The reference data contains 160 cells and 4000 genes, if we simulate datasets with default parameters and then we will obtain a new data which has the same size as the reference data.
simulate_result <- simmethods::phenopath_simulation(
parameters = estimate_result[["estimate_result"]],
other_prior = NULL,
return_format = "SCE",
seed = 111
)
# nCells: 160
# nGenes: 4000
SCE_result <- simulate_result[["simulate_result"]]
dim(SCE_result)
# [1] 4000 160
In phenopath, we can set nCells
and nGenes
to specify the number of cells and genes.
Here, we simulate a new dataset with 2000 cells and 2000 genes:
simulate_result <- simmethods::phenopath_simulation(
parameters = estimate_result[["estimate_result"]],
return_format = "list",
other_prior = list(nCells = 2000,
nGenes = 2000),
seed = 11
)
# nCells: 2000
# nGenes: 2000
result <- simulate_result[["simulate_result"]][["count_data"]]
dim(result)
# [1] 2000 2000
Make sure that you have already installed several R packages:
if(!requireNamespace("dynwrap", quietly = TRUE)){install.packages("dynwrap")}
if(!requireNamespace("dyndimred", quietly = TRUE)){install.packages("dyndimred")}
if(!requireNamespace("dynplot", quietly = TRUE)){install.packages("dynplot")}
if(!requireNamespace("tislingshot", quietly = TRUE)){devtools::install_github("dynverse/ti_slingshot/package/")}
First we should wrap the data into a standard object:
dyn_object <- dynwrap::wrap_expression(counts = t(result),
expression = log2(t(result) + 1))
Next, we infer the trajectory using SlingShot which has been proved to be the most best method to do this:
model <- dynwrap::infer_trajectory(dataset = dyn_object,
method = tislingshot::ti_slingshot(),
parameters = NULL,
give_priors = NULL,
seed = 111,
verbose = TRUE)
However, the trajectory inference failed because of the inference method itself and we can choose MST method to try again.

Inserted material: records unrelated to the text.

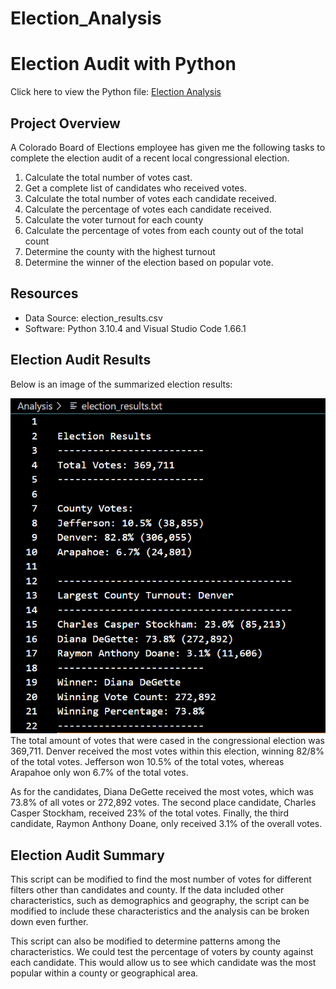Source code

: # Election_Analysis

# Election Audit with Python
Click here to view the Python file: [Election Analysis](https://github.com/dgeroux/election_analysis/blob/main/PyPoll_Challenge.py)

## Project Overview
A Colorado Board of Elections employee has given me the following tasks to complete the election audit of a recent local congressional election.

1. Calculate the total number of votes cast.
2. Get a complete list of candidates who received votes.
3. Calculate the total number of votes each candidate received.
4. Calculate the percentage of votes each candidate received.
5. Calculate the voter turnout for each county
6. Calculate the percentage of votes from each county out of the total count
7. Determine the county with the highest turnout
8. Determine the winner of the election based on popular vote. 

## Resources
- Data Source: election_results.csv
- Software: Python 3.10.4 and Visual Studio Code 1.66.1

## Election Audit Results
Below is an image of the summarized election results:

![Election Results](https://github.com/dgeroux/Election_Analysis/blob/main/Analysis/Election_Analysis_Deliverable_2.png)
The total amount of votes that were cased in the congressional election was 369,711. Denver received the most votes within this election, winning 82/8% of the total votes. Jefferson won 10.5% of the total votes, whereas Arapahoe only won 6.7% of the total votes.

As for the candidates, Diana DeGette received the most votes, which was 73.8% of all votes or  272,892 votes. The second place candidate, Charles Casper Stockham, received 23% of the total votes. Finally, the third candidate, Raymon Anthony Doane, only received 3.1% of the overall votes. 

## Election Audit Summary
This script can be modified to find the most number of votes for different filters other than candidates and county. If the data included other characteristics, such as demographics and geography, the script can be modified to include these characteristics and the analysis can be broken down even further.

This script can also be modified to determine patterns among the characteristics. We could test the percentage of voters by county against each candidate. This would allow us to see which candidate was the most popular within a county or geographical area.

Open your Docker Desktop and check your Docker execution status. If you do not install Docker, please turn to Docker homepage.

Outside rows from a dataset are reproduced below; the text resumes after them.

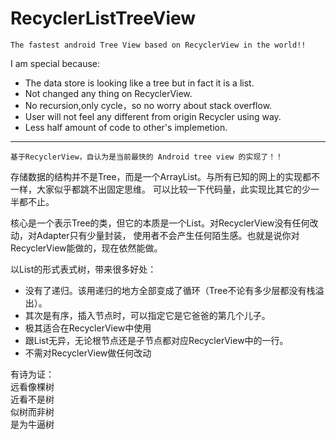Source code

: # RecyclerListTreeView

`The fastest android Tree View based on RecyclerView in the world!!`

I am special because:<br/>
* The data store is looking like a tree but in fact it is a list.<br/>
* Not changed any thing on RecyclerView.<br/>
* No recursion,only cycle，so no worry about stack overflow.<br/>
* User will not feel any different from origin Recycler using way.<br/>
* Less half amount of code to other's implemetion.<br/>

---

`基于RecyclerView，自认为是当前最快的 Android tree view 的实现了！！`

存储数据的结构并不是Tree，而是一个ArrayList。与所有已知的网上的实现都不一样，大家似乎都跳不出固定思维。
可以比较一下代码量，此实现比其它的少一半都不止。

核心是一个表示Tree的类，但它的本质是一个List。对RecyclerView没有任何改动，对Adapter只有少量封装，
使用者不会产生任何陌生感。也就是说你对RecyclerView能做的，现在依然能做。

以List的形式表式树，带来很多好处：<br/>
* 没有了递归。该用递归的地方全部变成了循环（Tree不论有多少层都没有栈溢出）。<br/>
* 其次是有序，插入节点时，可以指定它是它爸爸的第几个儿子。<br/>
* 极其适合在RecyclerView中使用<br/>
* 跟List无异，无论根节点还是子节点都对应RecyclerView中的一行。<br/>
* 不需对RecyclerView做任何改动<br/>

有诗为证：<br/>
远看像棵树<br/>
近看不是树<br/>
似树而非树<br/>
是为牛逼树<br/>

dynwrap::test_docker_installation(detailed = TRUE)
# ✔ Docker is installed
# ✔ Docker daemon is running
# ✔ Docker is at correct version (>1.0): 1.41
# ✔ Docker is in linux mode
# ✔ Docker can pull images
# ✔ Docker can run image
# ✔ Docker can mount temporary volumes
# ✔ Docker test successful -----------------------------------------------------------------
# [1] TRUE
model <- dynwrap::infer_trajectory(dataset = dyn_object,
method = "mst",
parameters = NULL,
give_priors = NULL,
seed = 111,
verbose = FALSE)
# Loading required namespace: dynmethods
Finally, we can plot the trajectory after performing dimensionality reduction:
dimred <- dyndimred::dimred_umap(dyn_object$expression)
dynplot::plot_dimred(model, dimred = dimred)
# Coloring by milestone
# Using milestone_percentages from trajectory
For more details about trajectory inference and visualization, please check dynverse.